After being eaten by each of the previous giantesses, he had often been in the habit of teleporting safely out of her stomach and back to his home in Australia. Over a period of time, he had developed a pain in his back, when lying on it. He hadn’t felt a thing while walking around, or sitting on a chair without touching the back too heavily. It only occurred while he was lying down, on his back. If he turned to the side, he could sleep comfortably without the pain, but when his back made contact with the mattress, one part of it felt like he was being stabbed with a chisel. So Oliver consulted a general practitioner and asked for an x-ray, which then disclosed nothing. He took the x-ray to a chiropractor who ordered another x-ray, but this one being of the lumbar region just below the location of the general practitioner’s x-ray. The second x-ray revealed a pars spondyleothesis (a rare form of antelerothesis) at the L2-3 vertebrae in the lumbar region of the spine. He had damaged a disc, which could no longer support the bone. So a bone had moved seven millimeters into a jutting out position, resulting in immense pain whenever he lay on it, as the nerves were severely pinched by the displaced bone on one side and the pressure of the mattress on the other. The chiropractor told him that he would either have the problem going forward, and have to treat it regularly with chiropractic appointments to push the displaced bone back, or he could have spinal fusion surgery to fuse the bone to the one the above it, so that it couldn’t move any more.

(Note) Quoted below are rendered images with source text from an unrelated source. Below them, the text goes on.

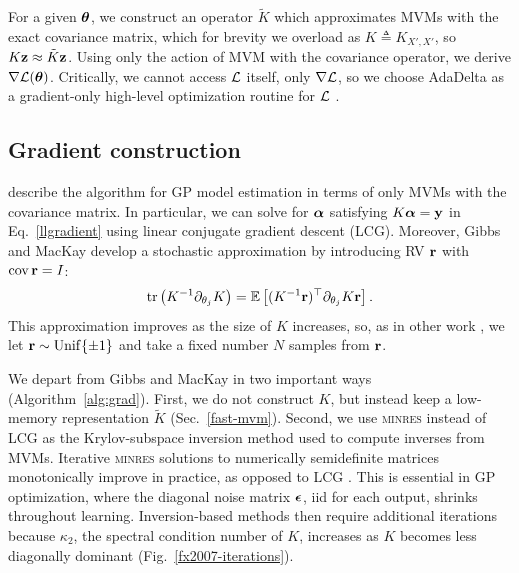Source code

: \documentclass[twoside]{article}
\begin{document}
For a given ${\boldsymbol\theta}$, we construct an operator $\tilde{K}$ which approximates MVMs with the exact covariance matrix, which for brevity we overload as $K\triangleq K_{X',X'}$, so $K\textbf{z}\approx \tilde{K}\textbf{z}$. Using only the action of MVM with the covariance operator, we derive $\nabla\mathcal{L}({\boldsymbol\theta})$. Critically, we cannot access $\mathcal{L}$ itself, only $\nabla\mathcal{L}$, so we choose AdaDelta as a gradient-only high-level optimization routine for $\mathcal{L}$ \citep{zeiler2012adadelta}.


\subsection{Gradient construction}

\citet{gibbs1996cient} describe the algorithm for GP model estimation in terms of only MVMs with the covariance matrix. In particular, we can solve for ${\boldsymbol\alpha}$ satisfying $K{\boldsymbol\alpha}=\textbf{y}$ in Eq.~\ref{llgradient} using linear conjugate gradient descent (LCG). Moreover, Gibbs and MacKay develop a stochastic approximation by introducing RV ${\textbf{r}}$ with $\operatorname{cov} {\textbf{r}}=I$:
\begin{align}
  \operatorname{tr}\left({K^{-1}\partial_{\theta_j}K}\right) = \operatorname{\mathbb{E}}\left[(K^{-1}{\textbf{r}})^\top\partial_{\theta_j}K{\textbf{r}}\right]\label{eq:trace}.
\end{align}
This approximation improves as the size of $K$ increases, so, as in other work \citep{cutajar2016preconditioning}, we let ${\textbf{r}}\sim\operatorname{Unif}\{\pm 1\}$ and take a fixed number $N$ samples from ${\textbf{r}}$.

We depart from Gibbs and MacKay in two important ways (Algorithm~\ref{alg:grad}). First, we do not construct $K$, but instead keep a low-memory representation $\tilde{K}$ (Sec.~\ref{fast-mvm}). Second, we use \textsc{minres} instead of LCG as the Krylov-subspace inversion method used to compute inverses from MVMs. Iterative \textsc{minres} solutions to numerically semidefinite matrices monotonically improve in practice, as opposed to LCG \citep{fong2012cg}. This is essential in GP optimization, where the diagonal noise matrix ${\boldsymbol\epsilon}$, iid for each output, shrinks throughout learning. Inversion-based methods then require additional iterations because $\kappa_2$, the spectral condition number of $K$, increases as $K$ becomes less diagonally dominant (Fig.~\ref{fx2007-iterations}).
\end{document}

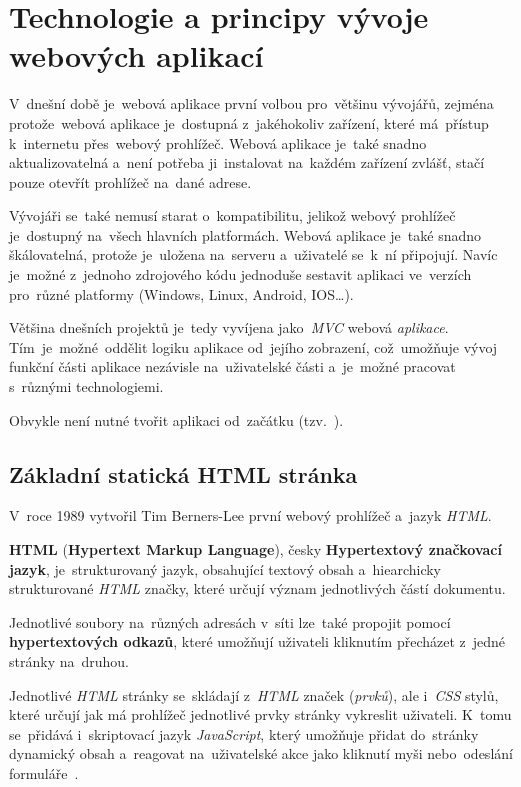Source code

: \documentclass[11pt,a4paper]{report}
\begin{document}
    \chapter{Technologie a principy vývoje webových aplikací}
        V~dnešní době je~webová aplikace první volbou pro~většinu vývojářů, zejména protože~webová aplikace je~dostupná z~jakéhokoliv zařízení, které má~přístup k~internetu přes~webový prohlížeč. Webová aplikace je~také snadno aktualizovatelná a~není potřeba ji~instalovat na~každém zařízení zvlášť, stačí pouze otevřít prohlížeč na~dané adrese.
        
        Vývojáři se~také nemusí starat o~kompatibilitu, jelikož webový prohlížeč je~dostupný na~všech hlavních platformách. Webová aplikace je~také snadno škálovatelná, protože je~uložena na~serveru a~uživatelé se~k~ní připojují. Navíc je~možné z~jednoho zdrojového kódu jednoduše sestavit aplikaci ve~verzích pro~různé platformy (Windows, Linux, Android, IOS\dots).~\cite{adobe:webapp}

        Většina dnešních projektů je~tedy vyvíjena jako~\emph{MVC} webová \emph{aplikace}. Tím~je~možné~oddělit logiku aplikace od~jejího zobrazení, což~umožňuje vývoj funkční části aplikace nezávisle na~uživatelské části a~je~možné pracovat s~různými technologiemi.
        
        Obvykle není nutné tvořit aplikaci od~začátku (tzv.~). ~\cite{itnetworkBestPractices}

        \section{Základní statická HTML stránka}
            V~roce 1989 vytvořil Tim Berners-Lee první webový prohlížeč a~jazyk \emph{HTML}.
            
            \textbf{HTML} (\textbf{Hypertext Markup Language}), česky \textbf{Hypertextový značkovací jazyk}, je~strukturovaný jazyk, obsahující textový obsah a~hiearchicky strukturované \emph{HTML} značky, které určují význam jednotlivých částí dokumentu.
            
            Jednotlivé soubory na~různých adresách v~síti lze~také propojit pomocí \textbf{hypertextových odkazů}, které umožňují uživateli kliknutím přecházet z~jedné stránky na~druhou.

            Jednotlivé \emph{HTML} stránky se~skládají z~\emph{HTML} značek (\emph{prvků}), ale i~\emph{CSS} stylů, které určují jak má prohlížeč jednotlivé prvky stránky vykreslit uživateli. K~tomu se~přidává i~skriptovací jazyk \emph{JavaScript}, který umožňuje přidat do~stránky dynamický obsah a~reagovat na~uživatelské akce jako kliknutí myši nebo~odeslání formuláře~\cite{berners:1989:proposal}.
\end{document}
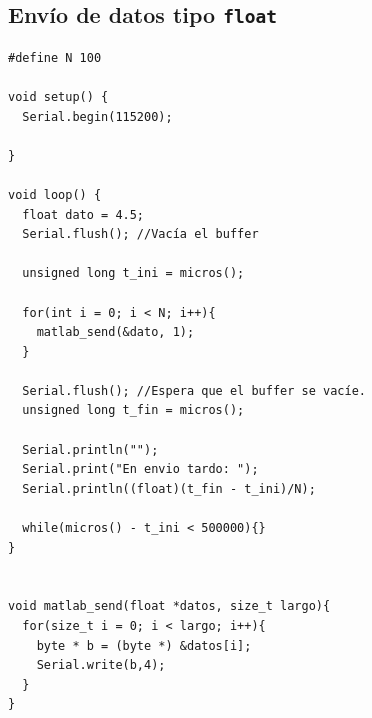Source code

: \documentclass[a4paper,12pt]{article}
\begin{document}
\newpage

\subsection{Envío de datos tipo \texttt{float}}
\label{apendice: código tiempo}

\begin{verbatim}
#define N 100

void setup() {
  Serial.begin(115200);

}

void loop() {
  float dato = 4.5;
  Serial.flush(); //Vacía el buffer

  unsigned long t_ini = micros();

  for(int i = 0; i < N; i++){
    matlab_send(&dato, 1);
  }

  Serial.flush(); //Espera que el buffer se vacíe. 
  unsigned long t_fin = micros();
  
  Serial.println("");
  Serial.print("En envio tardo: ");
  Serial.println((float)(t_fin - t_ini)/N);

  while(micros() - t_ini < 500000){}
}


void matlab_send(float *datos, size_t largo){
  for(size_t i = 0; i < largo; i++){
    byte * b = (byte *) &datos[i];
    Serial.write(b,4);
  }
}
\end{verbatim}
\end{document}
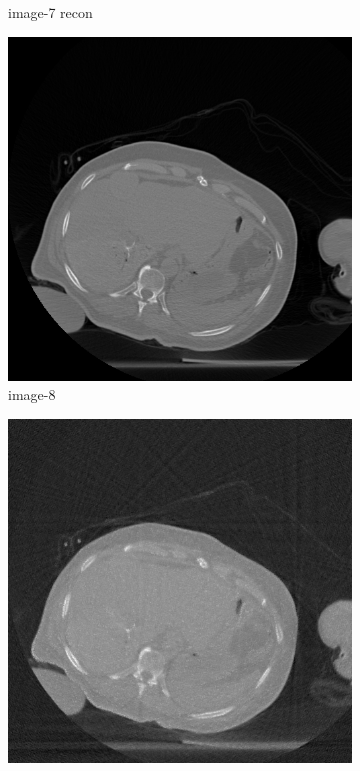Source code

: \documentclass[journal]{IEEEtran}
\begin{document}
\begin{figure}[!h]
\begin{subfigure}[b]{0.24\linewidth}
\captionsetup{labelformat=empty}       
 \caption{image-7 recon}
    \end{subfigure}
 \begin{subfigure}[b]{0.24\linewidth}
        \includegraphics[width=\textwidth]{../images/tmh/RFA2/testIm.png}
\captionsetup{labelformat=empty}       
 \caption{image-8}
    \end{subfigure}
       \begin{subfigure}[b]{0.24\linewidth}
        \includegraphics[width=\textwidth]{../images/tmh/RFA2/new_protocol/weighted_pca_all_methods_kk_0_01.png}

\end{subfigure}
\end{figure}
\end{document}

Oliver remembered something that he couldn’t possibly tell the chiropractor. She had offered the theory that a pars birth defect had caused the problem. However, Oliver remembered a time had impatiently tried to move a giant object at the home of one of his giantess friends. She had been out, and he had not wanted to wait for her return. He had moved the object himself, felt a huge pain start in his back, and then felt it go away after a week of enduring it. He had assumed that the subsidence of the pain had meant that he had nothing more to worry about, just a strained muscle healing over seven days. What he hadn’t been aware of then, was that he had damaged the disc, and that the bone had started to move out of place. When it had reached a displacement of seven millimeters, the newer nerve pinching pain had begun.

So began the most soul destroying saga of his life, and he couldn’t even tell anyone on earth the secret of what had really caused it. He went back to the general practitioner with both x-rays and the chiropractor’s diagnosis, and was given a referral to a spinal surgeon, who could not see him for another six weeks, because of a long waiting period.